The cierzo is a strong, dry and usually cold wind that blows from the north or northwest through the regions of Aragon, La Rioja and Navarra in the Ebro Valley in Spain. It occurs when there is an anticyclone in the Bay of Biscay and a low-pressure area in the Mediterranean Sea. It is more common in autumn and winter, when larger pressure gradients occur, but a small pressure difference along the Ebro Valley is sufficient to initiate it in any season.

The cierzo has been known since ancient times, with its name stemming from the Latin word circius, which probably came from an Iberian word. In the 2nd century BC, Cato the Elder described the cierzo as "a wind that fills your mouth and tumbles waggons and armed men."

The cierzo can reach intense speeds. On February 17, 1954, a gust with direction 290° of 135 km/h was recorded at the Zaragoza Airport observatory.
Winds exceeding 100 km/h are recorded several times each year. The maximum recorded speed is 160 km/h in July 1956.
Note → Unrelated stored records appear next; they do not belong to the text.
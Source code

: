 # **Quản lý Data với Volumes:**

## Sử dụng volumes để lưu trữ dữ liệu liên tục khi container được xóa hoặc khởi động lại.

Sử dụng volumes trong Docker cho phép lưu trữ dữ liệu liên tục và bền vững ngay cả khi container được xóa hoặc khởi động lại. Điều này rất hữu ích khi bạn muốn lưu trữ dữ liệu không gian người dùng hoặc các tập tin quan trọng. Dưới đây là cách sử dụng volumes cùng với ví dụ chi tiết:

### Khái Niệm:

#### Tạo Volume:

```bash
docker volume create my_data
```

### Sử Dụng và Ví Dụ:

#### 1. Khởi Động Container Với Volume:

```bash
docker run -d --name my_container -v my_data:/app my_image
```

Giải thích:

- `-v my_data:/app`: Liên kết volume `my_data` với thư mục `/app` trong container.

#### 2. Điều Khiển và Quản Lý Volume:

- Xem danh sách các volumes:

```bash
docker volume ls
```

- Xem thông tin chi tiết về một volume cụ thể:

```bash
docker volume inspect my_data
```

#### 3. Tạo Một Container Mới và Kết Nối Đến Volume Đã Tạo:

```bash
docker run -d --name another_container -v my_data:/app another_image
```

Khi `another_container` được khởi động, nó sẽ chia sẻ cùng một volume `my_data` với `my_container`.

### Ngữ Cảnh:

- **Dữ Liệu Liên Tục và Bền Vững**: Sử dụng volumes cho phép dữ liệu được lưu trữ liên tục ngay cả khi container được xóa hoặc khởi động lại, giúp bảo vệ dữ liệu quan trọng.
The cierzo is similar to the mistral of the Rhone valley in France or the bora in the Balkans. It conditions life in the Ebro Valley because it is a drying wind and plants must withstand the dryness that the cierzo produces in the climate. Farmers protect their orchard crops with reed barriers or tree plantations, which are called pareteras de caña, enramadas, abrigaños or bardos.